** SOURCE RECORDS **
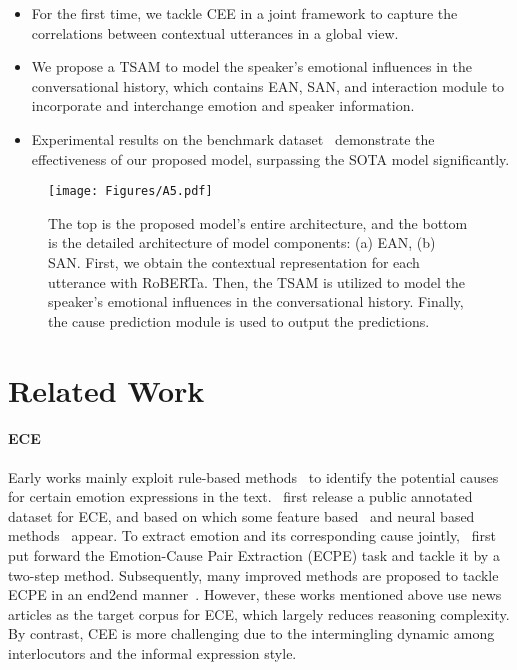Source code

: \documentclass[11pt]{article}
\begin{document}
\begin{itemize}
\item For the first time, we tackle CEE in a joint framework to capture the correlations between contextual utterances in a global view.
\item We propose a TSAM to model the speaker's emotional influences in the conversational history, which contains EAN, SAN, and interaction module to incorporate and interchange emotion and speaker information.
\item Experimental results on the benchmark dataset~\citep{poria2021recognizing} demonstrate the effectiveness of our proposed model, surpassing the SOTA model significantly.
\end{itemize}

\begin{figure*}[htbp]
	\centering  \texttt{[image: Figures/A5.pdf]}
\caption{The top is the proposed model's entire architecture, and the bottom is the detailed architecture of model components: (a) EAN, (b) SAN. First, we obtain the contextual representation for each utterance with RoBERTa. Then, the TSAM is utilized to model the speaker's emotional influences in the conversational history. Finally, the cause prediction module is used to output the predictions.
	}\label{fig-2}

\end{figure*}


\section{Related Work}
\paragraph{ECE} Early works mainly exploit rule-based methods~\citep{lee2010text,lee2010emotion,chen2010emotion} to identify the potential causes for certain emotion expressions in the text.~\citet{gui2016event} first release a public annotated dataset for ECE, and based on which some feature based~\citep{gui2016emotion} and neural based methods~\citep{gui2017question,li2018co,ding2019independent,DBLP:conf/ijcai/XiaZD19,DBLP:conf/acl/Yan0PH20,li2021boundary} appear. To extract emotion and its corresponding cause jointly,~\citet{xia2019emotion} first put forward the Emotion-Cause Pair Extraction (ECPE) task and tackle it by a two-step method. Subsequently, many improved methods are proposed to tackle ECPE in an end2end manner~\citep{ding2020ecpe,ding2020end,yuan2020emotion,fan2020transition,wei2020effective,cheng2020symmetric,chen2020unified,chen2020end}. However, these works mentioned above use news articles as the target corpus for ECE, which largely reduces reasoning complexity. By contrast, 
CEE is more challenging due to the intermingling dynamic among interlocutors and the informal expression style.
\end{document}
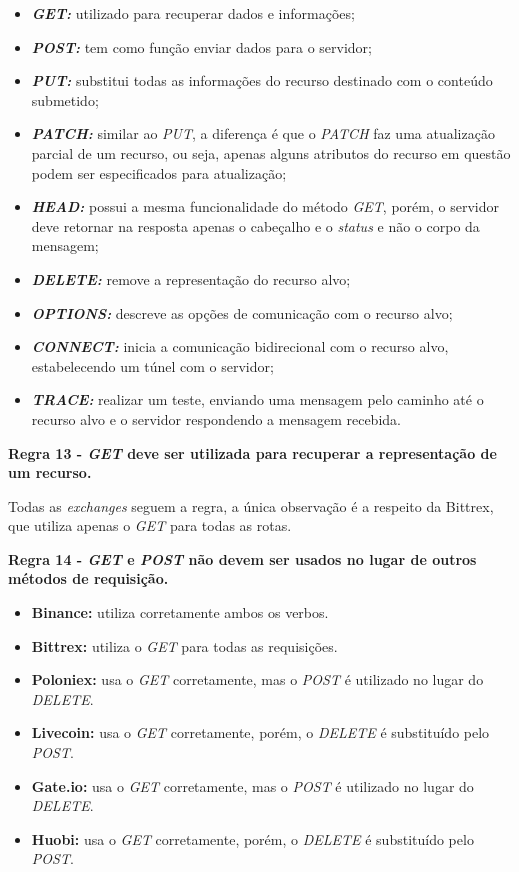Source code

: \begin{itemize}
    \item \textit{\textbf{GET:}} utilizado para recuperar dados e informações;
    \item \textit{\textbf{POST:}} tem como função enviar dados para o servidor;
    \item \textit{\textbf{PUT:}} substitui todas as informações do recurso destinado com o conteúdo submetido;
    \item \textit{\textbf{PATCH:}} similar ao \textit{PUT}, a diferença é que o \textit{PATCH} faz uma atualização parcial de um recurso, ou seja, apenas alguns atributos do recurso em questão podem ser especificados para atualização;
    \item \textit{\textbf{HEAD:}} possui a mesma funcionalidade do método \textit{GET}, porém, o servidor deve retornar na resposta apenas o cabeçalho e o \textit{status} e não o corpo da mensagem;
    \item \textit{\textbf{DELETE:}} remove a representação do recurso alvo;
    \item \textit{\textbf{OPTIONS:}} descreve as opções de comunicação com o recurso alvo;
    \item \textit{\textbf{CONNECT:}} inicia a comunicação bidirecional com o recurso alvo, estabelecendo um túnel com o servidor;
    \item \textit{\textbf{TRACE:}} realizar um teste, enviando uma mensagem pelo caminho até o recurso alvo e o servidor respondendo a mensagem recebida.
\end{itemize}

\textbf{Regra 13 - \textit{GET} deve ser utilizada para recuperar a representação de um recurso.}

Todas as \textit{exchanges} seguem a regra, a única observação é a respeito da Bittrex, que utiliza apenas o \textit{GET} para todas as rotas.

\textbf{Regra 14 - \textit{GET} e \textit{POST} não devem ser usados no lugar de outros métodos de requisição.}

\begin{itemize}
    \item \textbf{Binance:} utiliza corretamente ambos os verbos.
    \item \textbf{Bittrex:} utiliza o \textit{GET} para todas as requisições.
    \item \textbf{Poloniex:} usa o \textit{GET} corretamente, mas o \textit{POST} é utilizado no lugar do \textit{DELETE}.
    \item \textbf{Livecoin:} usa o \textit{GET} corretamente, porém, o \textit{DELETE} é substituído pelo \textit{POST}.
    \item \textbf{Gate.io:} usa o \textit{GET} corretamente, mas o \textit{POST} é utilizado no lugar do \textit{DELETE}.
    \item \textbf{Huobi:} usa o \textit{GET} corretamente, porém, o \textit{DELETE} é substituído pelo \textit{POST}.
\end{itemize}

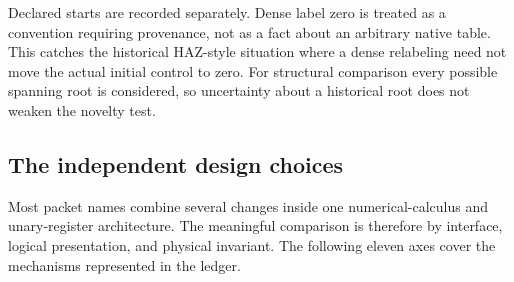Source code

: \documentclass[10pt,a4paper]{article}
\theoremstyle{definition}
\begin{document}
Declared starts are recorded separately. Dense label zero is treated as
a convention requiring provenance, not as a fact about an arbitrary
native table. This catches the historical HAZ-style situation where a
dense relabeling need not move the actual initial control to zero.
For structural comparison every possible spanning root is considered,
so uncertainty about a historical root does not weaken the novelty test.

\subsection{The independent design choices}

Most packet names combine several changes inside one numerical-calculus
and unary-register architecture. The meaningful comparison is therefore
by interface, logical presentation, and physical invariant. The following
eleven axes cover the mechanisms represented in the ledger.
\end{document}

** WORK REQUEST **
Look over the material and return every line where the word "informações" is found.

** RESPONSE TO THIS EXERCISE **
    \item \textit{\textbf{GET:}} utilizado para recuperar dados e informações;
    \item \textit{\textbf{PUT:}} substitui todas as informações do recurso destinado com o conteúdo submetido;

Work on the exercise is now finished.